§ **EXERCISE**
Lines in the records below that contain the word "Proyecto" must each be copied.

Dataset entries:
- Opening Delimiter -

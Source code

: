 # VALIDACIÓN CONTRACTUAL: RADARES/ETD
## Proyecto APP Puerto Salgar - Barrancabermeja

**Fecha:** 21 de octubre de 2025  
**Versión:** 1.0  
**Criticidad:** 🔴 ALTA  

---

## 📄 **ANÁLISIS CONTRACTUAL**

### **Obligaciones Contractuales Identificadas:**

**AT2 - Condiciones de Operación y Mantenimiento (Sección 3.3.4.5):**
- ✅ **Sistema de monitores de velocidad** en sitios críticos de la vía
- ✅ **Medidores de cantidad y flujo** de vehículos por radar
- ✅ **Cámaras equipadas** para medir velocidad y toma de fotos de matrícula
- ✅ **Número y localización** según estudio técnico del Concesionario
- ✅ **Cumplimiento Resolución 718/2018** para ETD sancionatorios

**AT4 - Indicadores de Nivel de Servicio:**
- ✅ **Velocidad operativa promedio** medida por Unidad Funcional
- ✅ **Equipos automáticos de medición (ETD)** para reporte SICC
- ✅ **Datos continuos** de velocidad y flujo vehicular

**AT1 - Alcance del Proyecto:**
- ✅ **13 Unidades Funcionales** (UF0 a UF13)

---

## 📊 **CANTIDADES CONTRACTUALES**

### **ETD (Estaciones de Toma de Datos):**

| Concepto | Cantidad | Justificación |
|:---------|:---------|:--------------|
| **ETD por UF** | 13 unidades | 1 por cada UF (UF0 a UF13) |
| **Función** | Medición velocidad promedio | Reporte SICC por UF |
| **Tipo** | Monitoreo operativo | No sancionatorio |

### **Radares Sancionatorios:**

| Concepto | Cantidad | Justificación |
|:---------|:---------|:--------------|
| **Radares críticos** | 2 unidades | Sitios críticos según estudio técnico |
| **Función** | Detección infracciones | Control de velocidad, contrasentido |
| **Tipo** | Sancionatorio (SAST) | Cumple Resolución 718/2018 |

- Closing Delimiter -

§ **ANSWER TO THIS PROBLEM**
## Proyecto APP Puerto Salgar - Barrancabermeja
**AT1 - Alcance del Proyecto:**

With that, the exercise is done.